Task statement:
Among the entries below, find each line with "に変換可能であること" and show it.

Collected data
==========

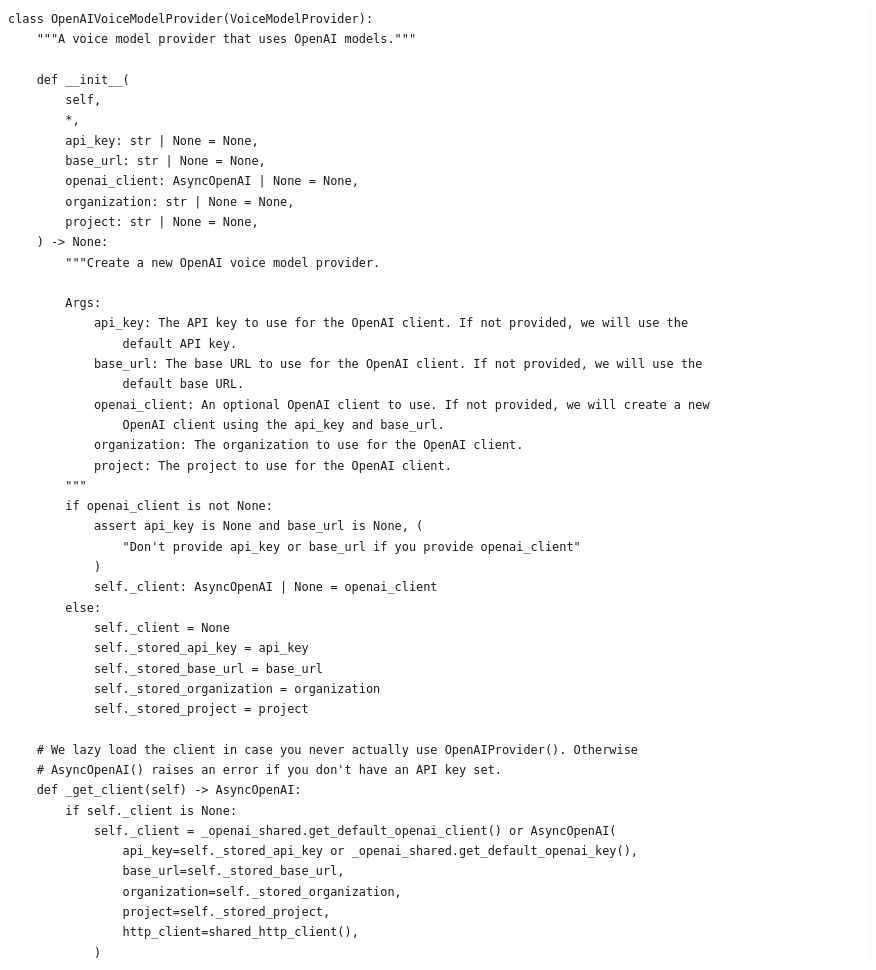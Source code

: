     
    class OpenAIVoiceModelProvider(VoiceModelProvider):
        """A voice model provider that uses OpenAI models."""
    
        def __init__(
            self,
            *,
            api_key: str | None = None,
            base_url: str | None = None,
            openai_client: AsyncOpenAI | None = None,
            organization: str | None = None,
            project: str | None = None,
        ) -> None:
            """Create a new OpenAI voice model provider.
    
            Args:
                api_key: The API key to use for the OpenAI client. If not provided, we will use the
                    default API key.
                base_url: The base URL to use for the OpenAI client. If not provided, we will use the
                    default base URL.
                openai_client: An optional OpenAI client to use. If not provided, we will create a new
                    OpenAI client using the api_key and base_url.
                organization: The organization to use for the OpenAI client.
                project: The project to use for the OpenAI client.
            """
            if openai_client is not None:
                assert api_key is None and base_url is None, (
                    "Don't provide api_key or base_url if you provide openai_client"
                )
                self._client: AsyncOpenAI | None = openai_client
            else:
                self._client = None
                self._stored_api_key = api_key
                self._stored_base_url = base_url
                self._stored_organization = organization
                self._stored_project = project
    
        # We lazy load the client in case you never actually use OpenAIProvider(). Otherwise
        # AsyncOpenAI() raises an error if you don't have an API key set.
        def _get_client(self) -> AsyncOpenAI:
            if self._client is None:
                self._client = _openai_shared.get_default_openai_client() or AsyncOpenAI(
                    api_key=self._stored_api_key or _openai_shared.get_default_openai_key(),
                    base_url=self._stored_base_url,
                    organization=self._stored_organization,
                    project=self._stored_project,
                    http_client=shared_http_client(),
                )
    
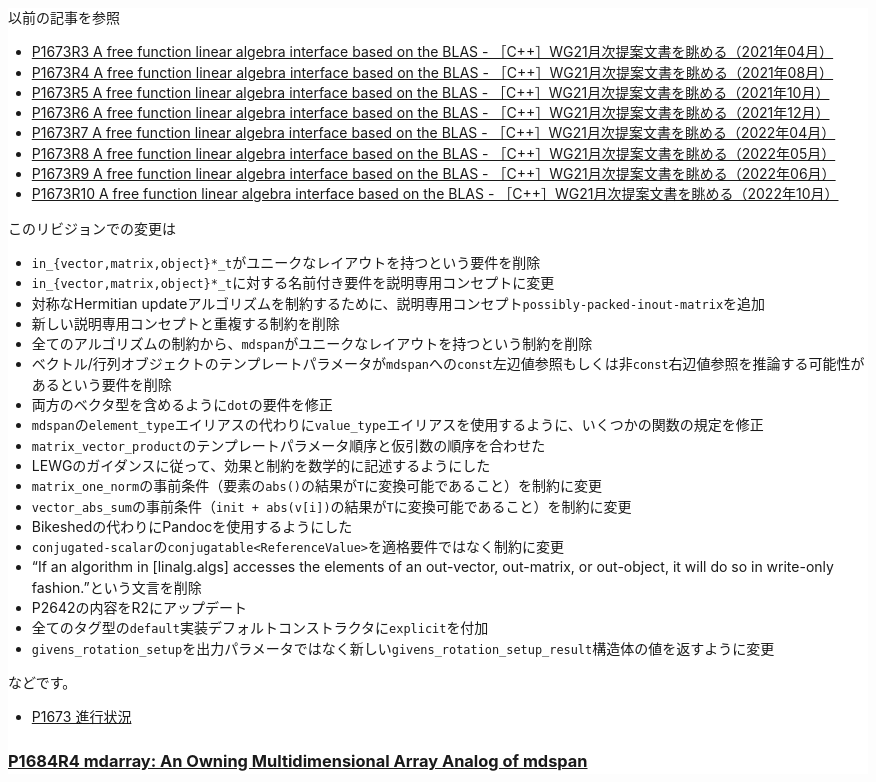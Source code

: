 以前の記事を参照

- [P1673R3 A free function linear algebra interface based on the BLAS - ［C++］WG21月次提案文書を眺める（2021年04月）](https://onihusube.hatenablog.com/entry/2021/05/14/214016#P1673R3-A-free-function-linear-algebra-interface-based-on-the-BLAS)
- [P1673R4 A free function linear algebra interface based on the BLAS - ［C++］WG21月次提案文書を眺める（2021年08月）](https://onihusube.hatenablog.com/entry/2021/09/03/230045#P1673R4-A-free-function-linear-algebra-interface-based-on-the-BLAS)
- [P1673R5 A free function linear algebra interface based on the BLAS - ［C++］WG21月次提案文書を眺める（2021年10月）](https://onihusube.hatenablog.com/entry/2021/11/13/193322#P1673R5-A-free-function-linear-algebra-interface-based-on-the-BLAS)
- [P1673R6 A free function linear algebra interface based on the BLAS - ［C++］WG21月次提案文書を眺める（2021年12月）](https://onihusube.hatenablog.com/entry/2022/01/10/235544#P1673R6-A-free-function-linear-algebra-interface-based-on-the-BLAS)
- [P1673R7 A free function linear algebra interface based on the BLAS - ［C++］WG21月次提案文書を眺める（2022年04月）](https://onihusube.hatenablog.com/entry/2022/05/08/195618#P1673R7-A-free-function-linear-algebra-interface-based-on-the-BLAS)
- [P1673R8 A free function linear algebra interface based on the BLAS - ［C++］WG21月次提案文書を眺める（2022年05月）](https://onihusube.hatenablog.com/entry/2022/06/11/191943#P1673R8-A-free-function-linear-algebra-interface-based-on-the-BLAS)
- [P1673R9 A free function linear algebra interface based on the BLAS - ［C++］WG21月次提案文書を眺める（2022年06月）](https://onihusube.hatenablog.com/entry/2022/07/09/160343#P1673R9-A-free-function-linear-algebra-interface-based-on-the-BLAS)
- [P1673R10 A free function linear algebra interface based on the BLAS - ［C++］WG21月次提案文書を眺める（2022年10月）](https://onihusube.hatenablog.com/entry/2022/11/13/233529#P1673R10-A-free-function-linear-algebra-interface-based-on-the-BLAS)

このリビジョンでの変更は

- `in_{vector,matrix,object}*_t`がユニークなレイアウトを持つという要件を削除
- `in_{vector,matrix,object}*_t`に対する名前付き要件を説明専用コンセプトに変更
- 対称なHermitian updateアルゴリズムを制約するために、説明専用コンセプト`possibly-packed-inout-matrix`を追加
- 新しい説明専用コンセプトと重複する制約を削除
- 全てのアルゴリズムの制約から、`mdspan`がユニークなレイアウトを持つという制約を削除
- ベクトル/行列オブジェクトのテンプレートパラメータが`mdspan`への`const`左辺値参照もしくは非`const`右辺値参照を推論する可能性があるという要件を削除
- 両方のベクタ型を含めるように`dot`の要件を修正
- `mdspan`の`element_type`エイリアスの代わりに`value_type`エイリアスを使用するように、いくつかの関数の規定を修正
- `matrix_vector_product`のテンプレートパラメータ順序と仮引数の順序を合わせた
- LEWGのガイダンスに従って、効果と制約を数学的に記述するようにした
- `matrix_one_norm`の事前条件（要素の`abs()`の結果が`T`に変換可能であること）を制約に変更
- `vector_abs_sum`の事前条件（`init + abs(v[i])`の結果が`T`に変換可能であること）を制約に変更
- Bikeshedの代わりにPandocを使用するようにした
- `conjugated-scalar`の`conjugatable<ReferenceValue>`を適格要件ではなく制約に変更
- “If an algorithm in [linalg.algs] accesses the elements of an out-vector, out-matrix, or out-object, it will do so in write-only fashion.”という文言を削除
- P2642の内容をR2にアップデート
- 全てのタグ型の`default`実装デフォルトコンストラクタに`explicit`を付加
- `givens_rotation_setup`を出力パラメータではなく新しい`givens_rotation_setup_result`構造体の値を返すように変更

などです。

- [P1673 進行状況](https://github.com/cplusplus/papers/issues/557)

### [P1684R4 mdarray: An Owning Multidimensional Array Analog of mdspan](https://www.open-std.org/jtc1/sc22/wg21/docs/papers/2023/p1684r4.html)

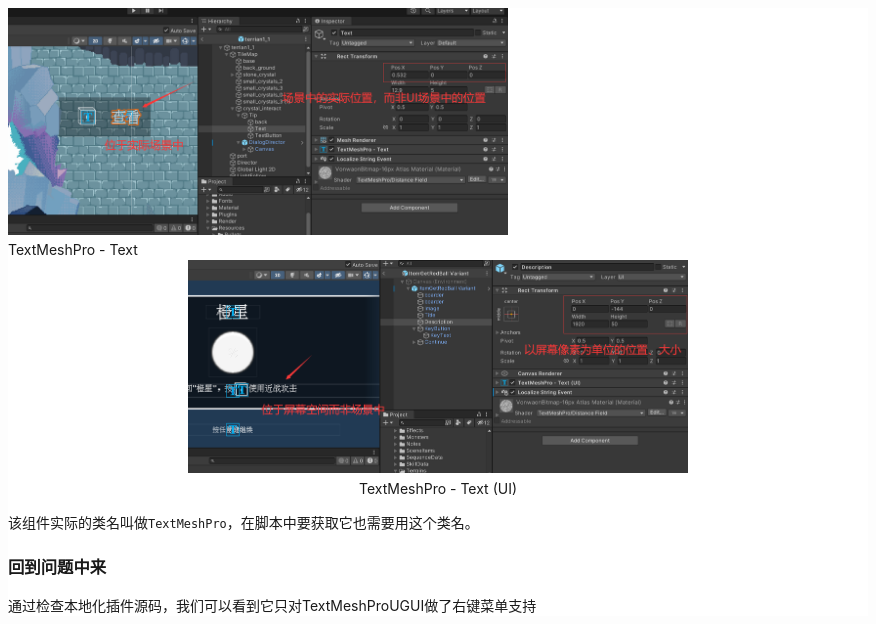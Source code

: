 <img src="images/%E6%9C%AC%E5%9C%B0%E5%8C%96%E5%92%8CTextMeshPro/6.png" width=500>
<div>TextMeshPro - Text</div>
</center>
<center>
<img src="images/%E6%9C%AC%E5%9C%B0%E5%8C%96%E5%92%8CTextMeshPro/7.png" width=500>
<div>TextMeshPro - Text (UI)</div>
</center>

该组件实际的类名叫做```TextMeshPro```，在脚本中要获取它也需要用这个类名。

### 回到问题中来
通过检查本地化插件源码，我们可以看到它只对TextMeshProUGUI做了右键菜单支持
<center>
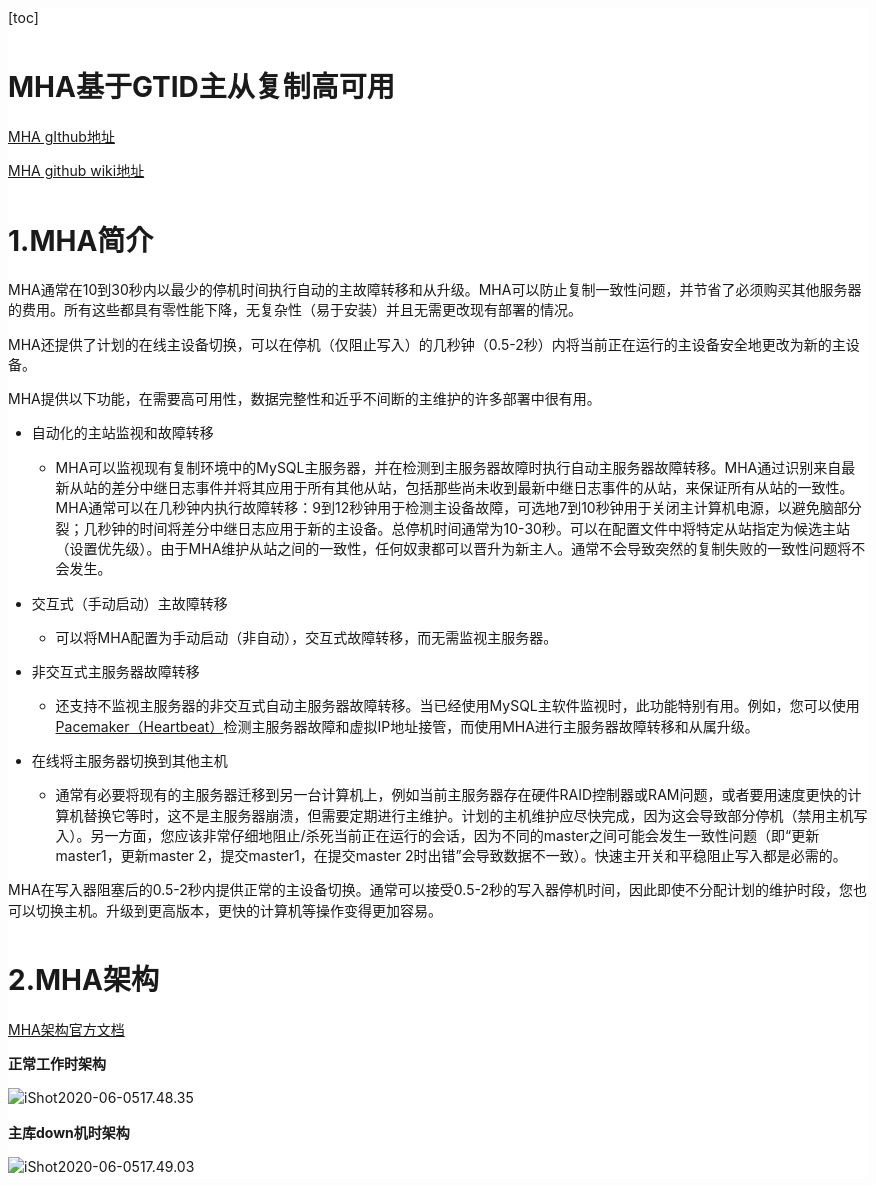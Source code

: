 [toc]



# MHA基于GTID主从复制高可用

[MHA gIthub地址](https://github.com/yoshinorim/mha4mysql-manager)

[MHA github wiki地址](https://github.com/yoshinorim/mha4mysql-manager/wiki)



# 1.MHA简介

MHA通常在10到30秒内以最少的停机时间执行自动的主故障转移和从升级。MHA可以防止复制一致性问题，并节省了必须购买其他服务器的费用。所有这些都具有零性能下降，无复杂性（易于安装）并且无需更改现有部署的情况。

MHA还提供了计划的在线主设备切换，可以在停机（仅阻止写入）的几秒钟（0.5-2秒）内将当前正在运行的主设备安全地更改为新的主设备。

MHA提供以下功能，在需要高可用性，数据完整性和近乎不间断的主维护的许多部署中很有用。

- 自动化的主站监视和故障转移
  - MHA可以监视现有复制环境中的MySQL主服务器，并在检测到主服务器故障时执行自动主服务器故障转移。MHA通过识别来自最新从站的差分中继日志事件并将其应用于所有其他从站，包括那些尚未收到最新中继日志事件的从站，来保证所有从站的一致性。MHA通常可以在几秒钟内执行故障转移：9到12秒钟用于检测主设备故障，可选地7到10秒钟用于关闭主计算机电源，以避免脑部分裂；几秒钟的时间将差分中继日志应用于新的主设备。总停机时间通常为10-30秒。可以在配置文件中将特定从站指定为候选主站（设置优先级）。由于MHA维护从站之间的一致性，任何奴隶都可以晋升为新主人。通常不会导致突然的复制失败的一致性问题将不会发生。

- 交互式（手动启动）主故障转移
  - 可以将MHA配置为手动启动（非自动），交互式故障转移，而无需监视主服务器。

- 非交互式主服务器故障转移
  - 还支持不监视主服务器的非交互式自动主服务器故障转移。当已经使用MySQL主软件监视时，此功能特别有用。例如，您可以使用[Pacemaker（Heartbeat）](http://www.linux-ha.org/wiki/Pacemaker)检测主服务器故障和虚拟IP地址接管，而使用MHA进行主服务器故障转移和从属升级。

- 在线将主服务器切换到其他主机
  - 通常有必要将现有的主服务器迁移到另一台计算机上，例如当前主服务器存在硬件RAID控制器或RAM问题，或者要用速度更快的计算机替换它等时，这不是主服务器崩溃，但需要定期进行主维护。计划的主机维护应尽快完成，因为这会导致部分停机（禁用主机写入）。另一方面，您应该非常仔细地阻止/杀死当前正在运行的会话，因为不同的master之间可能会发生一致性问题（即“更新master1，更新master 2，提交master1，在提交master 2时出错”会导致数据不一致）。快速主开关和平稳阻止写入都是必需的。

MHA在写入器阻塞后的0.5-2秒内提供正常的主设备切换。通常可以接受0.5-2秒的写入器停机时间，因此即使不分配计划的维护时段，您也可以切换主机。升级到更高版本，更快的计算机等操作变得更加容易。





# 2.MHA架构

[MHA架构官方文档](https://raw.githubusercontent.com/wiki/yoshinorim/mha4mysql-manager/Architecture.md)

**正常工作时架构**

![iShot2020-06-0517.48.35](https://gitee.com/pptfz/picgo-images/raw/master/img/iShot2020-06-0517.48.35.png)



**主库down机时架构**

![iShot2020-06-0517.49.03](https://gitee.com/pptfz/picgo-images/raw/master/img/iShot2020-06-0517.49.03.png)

==========

Answer area:
- `matrix_one_norm`の事前条件（要素の`abs()`の結果が`T`に変換可能であること）を制約に変更
- `vector_abs_sum`の事前条件（`init + abs(v[i])`の結果が`T`に変換可能であること）を制約に変更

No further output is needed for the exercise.